### Extracted material
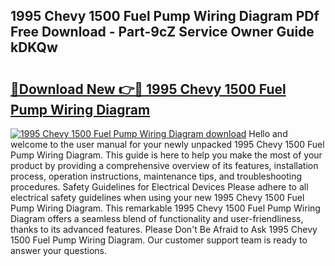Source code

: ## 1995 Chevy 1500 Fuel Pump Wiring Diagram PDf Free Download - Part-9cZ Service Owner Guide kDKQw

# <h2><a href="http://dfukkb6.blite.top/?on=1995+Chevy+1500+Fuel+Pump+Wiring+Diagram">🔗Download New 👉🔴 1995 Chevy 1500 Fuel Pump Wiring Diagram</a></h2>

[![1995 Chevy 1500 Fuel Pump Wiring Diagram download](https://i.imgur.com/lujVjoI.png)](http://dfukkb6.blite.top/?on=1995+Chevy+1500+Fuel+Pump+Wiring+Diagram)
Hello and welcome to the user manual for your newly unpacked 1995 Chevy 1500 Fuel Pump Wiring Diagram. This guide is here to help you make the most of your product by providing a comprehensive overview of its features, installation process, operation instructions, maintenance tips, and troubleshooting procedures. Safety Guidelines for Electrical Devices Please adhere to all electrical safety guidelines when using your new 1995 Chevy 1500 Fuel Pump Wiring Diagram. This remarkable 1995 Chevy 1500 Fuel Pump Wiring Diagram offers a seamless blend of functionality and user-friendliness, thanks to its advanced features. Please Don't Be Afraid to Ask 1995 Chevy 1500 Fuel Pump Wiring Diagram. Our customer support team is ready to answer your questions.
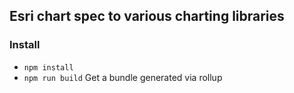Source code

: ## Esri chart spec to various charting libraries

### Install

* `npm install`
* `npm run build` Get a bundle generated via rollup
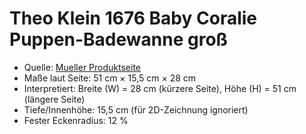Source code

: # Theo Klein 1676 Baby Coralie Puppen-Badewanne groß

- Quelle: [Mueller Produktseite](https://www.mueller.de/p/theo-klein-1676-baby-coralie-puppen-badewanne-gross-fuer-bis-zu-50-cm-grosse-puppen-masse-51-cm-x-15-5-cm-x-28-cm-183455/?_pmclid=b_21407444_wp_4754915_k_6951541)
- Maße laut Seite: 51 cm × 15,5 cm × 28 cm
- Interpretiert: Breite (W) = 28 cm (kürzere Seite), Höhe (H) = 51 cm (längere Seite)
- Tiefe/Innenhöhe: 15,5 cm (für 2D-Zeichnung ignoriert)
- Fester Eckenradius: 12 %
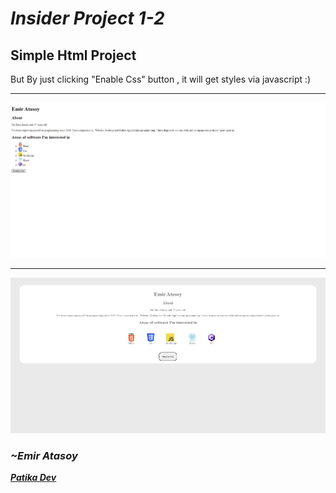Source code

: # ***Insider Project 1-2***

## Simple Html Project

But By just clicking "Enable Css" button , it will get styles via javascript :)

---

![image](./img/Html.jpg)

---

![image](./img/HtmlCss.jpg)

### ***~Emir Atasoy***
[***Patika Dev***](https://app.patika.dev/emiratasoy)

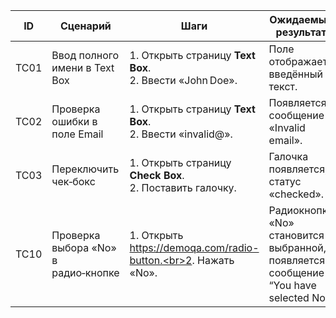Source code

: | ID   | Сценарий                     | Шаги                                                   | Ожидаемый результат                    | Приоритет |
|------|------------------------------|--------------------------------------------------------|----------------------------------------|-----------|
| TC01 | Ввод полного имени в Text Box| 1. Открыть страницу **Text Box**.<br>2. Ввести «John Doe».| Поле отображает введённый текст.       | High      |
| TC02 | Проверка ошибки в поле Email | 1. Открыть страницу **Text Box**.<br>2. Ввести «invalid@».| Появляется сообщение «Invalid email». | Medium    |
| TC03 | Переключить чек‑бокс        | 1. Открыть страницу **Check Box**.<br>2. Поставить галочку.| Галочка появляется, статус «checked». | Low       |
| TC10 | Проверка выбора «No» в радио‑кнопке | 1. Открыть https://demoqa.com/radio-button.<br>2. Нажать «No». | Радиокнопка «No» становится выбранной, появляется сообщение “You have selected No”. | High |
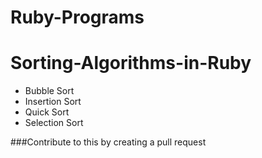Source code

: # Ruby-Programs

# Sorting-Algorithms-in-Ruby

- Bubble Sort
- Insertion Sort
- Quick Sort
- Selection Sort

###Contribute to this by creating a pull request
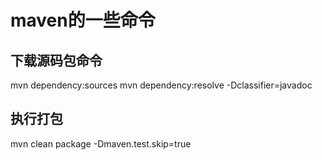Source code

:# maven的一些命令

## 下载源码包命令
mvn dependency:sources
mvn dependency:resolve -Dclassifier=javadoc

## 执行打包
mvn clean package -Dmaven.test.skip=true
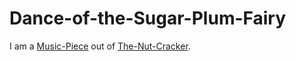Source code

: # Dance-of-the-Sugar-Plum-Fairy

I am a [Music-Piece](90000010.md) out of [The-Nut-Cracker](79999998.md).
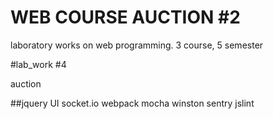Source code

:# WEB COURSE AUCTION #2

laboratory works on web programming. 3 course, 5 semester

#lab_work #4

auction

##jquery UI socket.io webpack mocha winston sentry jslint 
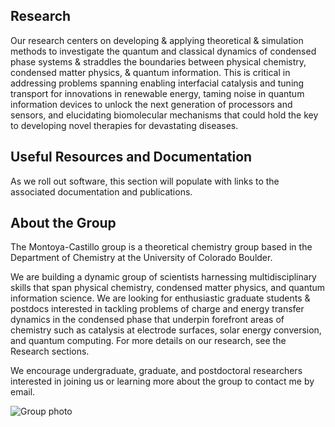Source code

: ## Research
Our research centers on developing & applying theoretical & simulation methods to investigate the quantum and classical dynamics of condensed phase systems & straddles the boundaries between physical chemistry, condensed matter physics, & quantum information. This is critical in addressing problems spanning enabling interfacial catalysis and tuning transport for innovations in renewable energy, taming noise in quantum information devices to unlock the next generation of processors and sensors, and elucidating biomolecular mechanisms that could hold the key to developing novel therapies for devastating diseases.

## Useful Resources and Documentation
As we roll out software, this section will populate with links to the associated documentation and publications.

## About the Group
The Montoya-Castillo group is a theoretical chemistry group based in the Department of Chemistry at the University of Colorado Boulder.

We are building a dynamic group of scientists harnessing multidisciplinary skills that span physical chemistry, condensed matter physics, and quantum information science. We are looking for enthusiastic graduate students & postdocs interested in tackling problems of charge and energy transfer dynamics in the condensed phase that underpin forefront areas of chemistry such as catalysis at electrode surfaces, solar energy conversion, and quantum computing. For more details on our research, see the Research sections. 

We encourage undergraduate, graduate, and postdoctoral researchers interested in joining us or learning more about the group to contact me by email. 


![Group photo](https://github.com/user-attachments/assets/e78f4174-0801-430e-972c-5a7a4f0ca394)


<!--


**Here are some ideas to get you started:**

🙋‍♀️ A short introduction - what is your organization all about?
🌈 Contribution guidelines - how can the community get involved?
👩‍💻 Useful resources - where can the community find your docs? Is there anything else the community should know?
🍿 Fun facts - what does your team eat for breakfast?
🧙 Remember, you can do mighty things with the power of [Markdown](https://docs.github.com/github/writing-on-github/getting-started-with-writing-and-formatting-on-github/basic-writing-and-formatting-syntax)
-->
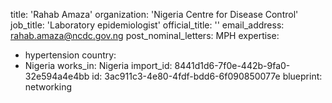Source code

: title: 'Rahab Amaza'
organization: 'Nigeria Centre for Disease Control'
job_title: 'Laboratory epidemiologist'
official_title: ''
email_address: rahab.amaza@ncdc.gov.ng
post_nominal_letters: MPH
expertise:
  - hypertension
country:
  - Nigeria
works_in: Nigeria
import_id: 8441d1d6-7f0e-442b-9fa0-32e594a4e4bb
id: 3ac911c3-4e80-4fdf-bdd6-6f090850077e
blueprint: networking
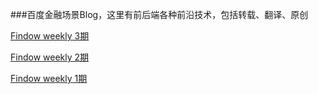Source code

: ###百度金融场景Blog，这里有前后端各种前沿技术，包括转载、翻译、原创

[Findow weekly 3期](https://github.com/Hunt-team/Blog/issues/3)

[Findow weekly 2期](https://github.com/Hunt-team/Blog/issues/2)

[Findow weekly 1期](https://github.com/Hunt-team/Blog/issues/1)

### Your assignment
The answer should be an exact restatement of every entry, with the pictures omitted.

### Your solution
Source code

: ## 1995 Chevy 1500 Fuel Pump Wiring Diagram PDf Free Download - Part-9cZ Service Owner Guide kDKQw

# <h2><a href="http://dfukkb6.blite.top/?on=1995+Chevy+1500+Fuel+Pump+Wiring+Diagram">🔗Download New 👉🔴 1995 Chevy 1500 Fuel Pump Wiring Diagram</a></h2>

[![1995 Chevy 1500 Fuel Pump Wiring Diagram download](https://i.imgur.com/lujVjoI.png)](http://dfukkb6.blite.top/?on=1995+Chevy+1500+Fuel+Pump+Wiring+Diagram)
Hello and welcome to the user manual for your newly unpacked 1995 Chevy 1500 Fuel Pump Wiring Diagram. This guide is here to help you make the most of your product by providing a comprehensive overview of its features, installation process, operation instructions, maintenance tips, and troubleshooting procedures. Safety Guidelines for Electrical Devices Please adhere to all electrical safety guidelines when using your new 1995 Chevy 1500 Fuel Pump Wiring Diagram. This remarkable 1995 Chevy 1500 Fuel Pump Wiring Diagram offers a seamless blend of functionality and user-friendliness, thanks to its advanced features. Please Don't Be Afraid to Ask 1995 Chevy 1500 Fuel Pump Wiring Diagram. Our customer support team is ready to answer your questions.
Source code

: ## Esri chart spec to various charting libraries

### Install

* `npm install`
* `npm run build` Get a bundle generated via rollup
Source code

: # Theo Klein 1676 Baby Coralie Puppen-Badewanne groß

- Quelle: [Mueller Produktseite](https://www.mueller.de/p/theo-klein-1676-baby-coralie-puppen-badewanne-gross-fuer-bis-zu-50-cm-grosse-puppen-masse-51-cm-x-15-5-cm-x-28-cm-183455/?_pmclid=b_21407444_wp_4754915_k_6951541)
- Maße laut Seite: 51 cm × 15,5 cm × 28 cm
- Interpretiert: Breite (W) = 28 cm (kürzere Seite), Höhe (H) = 51 cm (längere Seite)
- Tiefe/Innenhöhe: 15,5 cm (für 2D-Zeichnung ignoriert)
- Fester Eckenradius: 12 %
Source code

: # ***Insider Project 1-2***

## Simple Html Project

But By just clicking "Enable Css" button , it will get styles via javascript :)

---

![image](./img/Html.jpg)

---

![image](./img/HtmlCss.jpg)

### ***~Emir Atasoy***
[***Patika Dev***](https://app.patika.dev/emiratasoy)

Source code

: | ID   | Сценарий                     | Шаги                                                   | Ожидаемый результат                    | Приоритет |
|------|------------------------------|--------------------------------------------------------|----------------------------------------|-----------|
| TC01 | Ввод полного имени в Text Box| 1. Открыть страницу **Text Box**.<br>2. Ввести «John Doe».| Поле отображает введённый текст.       | High      |
| TC02 | Проверка ошибки в поле Email | 1. Открыть страницу **Text Box**.<br>2. Ввести «invalid@».| Появляется сообщение «Invalid email». | Medium    |
| TC03 | Переключить чек‑бокс        | 1. Открыть страницу **Check Box**.<br>2. Поставить галочку.| Галочка появляется, статус «checked». | Low       |
| TC10 | Проверка выбора «No» в радио‑кнопке | 1. Открыть https://demoqa.com/radio-button.<br>2. Нажать «No». | Радиокнопка «No» становится выбранной, появляется сообщение “You have selected No”. | High |
Source code

: # Ruby-Programs

# Sorting-Algorithms-in-Ruby

- Bubble Sort
- Insertion Sort
- Quick Sort
- Selection Sort

###Contribute to this by creating a pull request
Source code

:# maven的一些命令

## 下载源码包命令
mvn dependency:sources
mvn dependency:resolve -Dclassifier=javadoc

## 执行打包
mvn clean package -Dmaven.test.skip=true
Source code

: # Dance-of-the-Sugar-Plum-Fairy

I am a [Music-Piece](90000010.md) out of [The-Nut-Cracker](79999998.md).
Source code

:# WEB COURSE AUCTION #2

laboratory works on web programming. 3 course, 5 semester

#lab_work #4

auction

##jquery UI socket.io webpack mocha winston sentry jslint 
Source code

: ## Research
Our research centers on developing & applying theoretical & simulation methods to investigate the quantum and classical dynamics of condensed phase systems & straddles the boundaries between physical chemistry, condensed matter physics, & quantum information. This is critical in addressing problems spanning enabling interfacial catalysis and tuning transport for innovations in renewable energy, taming noise in quantum information devices to unlock the next generation of processors and sensors, and elucidating biomolecular mechanisms that could hold the key to developing novel therapies for devastating diseases.

## Useful Resources and Documentation
As we roll out software, this section will populate with links to the associated documentation and publications.

## About the Group
The Montoya-Castillo group is a theoretical chemistry group based in the Department of Chemistry at the University of Colorado Boulder.

We are building a dynamic group of scientists harnessing multidisciplinary skills that span physical chemistry, condensed matter physics, and quantum information science. We are looking for enthusiastic graduate students & postdocs interested in tackling problems of charge and energy transfer dynamics in the condensed phase that underpin forefront areas of chemistry such as catalysis at electrode surfaces, solar energy conversion, and quantum computing. For more details on our research, see the Research sections. 

We encourage undergraduate, graduate, and postdoctoral researchers interested in joining us or learning more about the group to contact me by email. 


![Group photo](https://github.com/user-attachments/assets/e78f4174-0801-430e-972c-5a7a4f0ca394)


<!--


**Here are some ideas to get you started:**

🙋‍♀️ A short introduction - what is your organization all about?
🌈 Contribution guidelines - how can the community get involved?
👩‍💻 Useful resources - where can the community find your docs? Is there anything else the community should know?
🍿 Fun facts - what does your team eat for breakfast?
🧙 Remember, you can do mighty things with the power of [Markdown](https://docs.github.com/github/writing-on-github/getting-started-with-writing-and-formatting-on-github/basic-writing-and-formatting-syntax)
-->
Source code

: title: 'Rahab Amaza'
organization: 'Nigeria Centre for Disease Control'
job_title: 'Laboratory epidemiologist'
official_title: ''
email_address: rahab.amaza@ncdc.gov.ng
post_nominal_letters: MPH
expertise:
  - hypertension
country:
  - Nigeria
works_in: Nigeria
import_id: 8441d1d6-7f0e-442b-9fa0-32e594a4e4bb
id: 3ac911c3-4e80-4fdf-bdd6-6f090850077e
blueprint: networking
Source code

: ###百度金融场景Blog，这里有前后端各种前沿技术，包括转载、翻译、原创

[Findow weekly 3期](https://github.com/Hunt-team/Blog/issues/3)

[Findow weekly 2期](https://github.com/Hunt-team/Blog/issues/2)

[Findow weekly 1期](https://github.com/Hunt-team/Blog/issues/1)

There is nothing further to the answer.